Even further to that point is the fact that both of Clinton’s major opponents in this election have used the same tactics when campaigning: playing the role of the amateur. Both Trump and Bernie Sanders positioned themselves as the outsiders to the wider political arena, leaving Clinton as the “corrupt politician” with too many hands in too many cookie jars.
Pitts remarked that there was merit to this technique when running for political office because it resonates with disgruntled voters. The Pew Research Center survey on voter trust would certainly show why this strategy might work. Simply stated, disgruntled voters are in abundance today.
Near the end of the discussion, the panelists delved into who these voters were and why they might cast aside Clinton in favor for Trump. The demographic referenced were white males living in rural areas — for a number of reasons, the first of which was an economic vacuum in small towns.
Though commonly thought of as being plentiful in the U.S, the number of towns are decreasing in comparison to big cities. As the panelists explained it, this population decline meant fewer big corporations had factories in these small towns.

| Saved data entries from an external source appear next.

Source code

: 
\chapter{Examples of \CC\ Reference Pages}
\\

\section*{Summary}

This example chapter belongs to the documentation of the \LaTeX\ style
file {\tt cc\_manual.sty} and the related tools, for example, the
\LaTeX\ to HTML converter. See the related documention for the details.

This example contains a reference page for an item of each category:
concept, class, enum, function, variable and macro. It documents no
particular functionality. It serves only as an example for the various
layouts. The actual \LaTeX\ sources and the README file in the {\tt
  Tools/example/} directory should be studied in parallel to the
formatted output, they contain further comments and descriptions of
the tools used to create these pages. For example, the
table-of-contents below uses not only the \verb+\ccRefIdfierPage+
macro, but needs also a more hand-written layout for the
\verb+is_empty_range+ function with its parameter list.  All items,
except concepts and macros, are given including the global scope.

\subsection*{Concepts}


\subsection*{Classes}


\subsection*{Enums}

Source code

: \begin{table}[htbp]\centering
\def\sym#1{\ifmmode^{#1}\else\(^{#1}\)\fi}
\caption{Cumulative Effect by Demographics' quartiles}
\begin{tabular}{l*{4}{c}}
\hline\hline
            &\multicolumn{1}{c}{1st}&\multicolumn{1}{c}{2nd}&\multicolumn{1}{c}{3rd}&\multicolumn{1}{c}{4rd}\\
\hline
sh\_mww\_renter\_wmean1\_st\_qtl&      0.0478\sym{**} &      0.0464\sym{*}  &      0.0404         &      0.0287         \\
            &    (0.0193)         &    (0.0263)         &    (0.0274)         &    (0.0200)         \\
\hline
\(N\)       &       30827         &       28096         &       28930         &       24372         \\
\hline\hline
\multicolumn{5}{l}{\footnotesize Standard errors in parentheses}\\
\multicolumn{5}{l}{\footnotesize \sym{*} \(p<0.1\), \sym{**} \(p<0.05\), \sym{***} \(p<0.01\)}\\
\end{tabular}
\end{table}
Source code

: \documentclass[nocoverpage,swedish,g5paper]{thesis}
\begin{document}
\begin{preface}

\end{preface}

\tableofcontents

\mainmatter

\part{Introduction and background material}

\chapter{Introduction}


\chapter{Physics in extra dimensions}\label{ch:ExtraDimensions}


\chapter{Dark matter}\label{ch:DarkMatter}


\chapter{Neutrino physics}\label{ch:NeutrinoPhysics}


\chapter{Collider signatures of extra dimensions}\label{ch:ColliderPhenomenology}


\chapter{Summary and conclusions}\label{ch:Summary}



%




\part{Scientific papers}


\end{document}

And, when you stop to think about it, it makes sense: Why hire people in the proverbial “middle of nowhere” when you could move your corporation to a metropolis with thousands, hundreds of thousands, or millions of people?
When people are rapidly losing jobs due to a lack of businesses willing to stay where they are and a candidate comes along who promises to strengthen businesses and keep jobs in the U.S … one might be inclined to chose said person.
The second cause listed for rural white males being disgruntled was their lack of representation in popular news media. This may sound odd, seeing as though white males are often over-represented in media, but the key word would be rural. How often do you see lower-class white people on the news or in readings?
Pitts spoke about an experience he had while reporting on lower-class white families in Maine.
“While speaking to the people in Maine I expected someone who looks like me to have to be scared of the people I visited,” Pitts said. “The thing is, the people there were much more scared of me as a journalist. Perhaps they were not scared of me physically, but of what I represented. These people were scared of how I would show them on TV.”
The final presentation of the night suggested that in the place of hate we should offer love. That when, in the course of this election season, we see conflict and personal attacks more represented in the news media than facts and policies, we should say something. That journalists must continue to question government as they always have, and acknowledge that today there exists two publics — one that wants to visit websites that feed off of clicks and headlines, and another that looks for unbiased news sources.
Khalil, 15, is a junior at Druid Hills High School who writes and performs spoken-word poetry in Atlanta coffee shops. Although he has only done the latter once, he hopes to increase the frequency of his performances.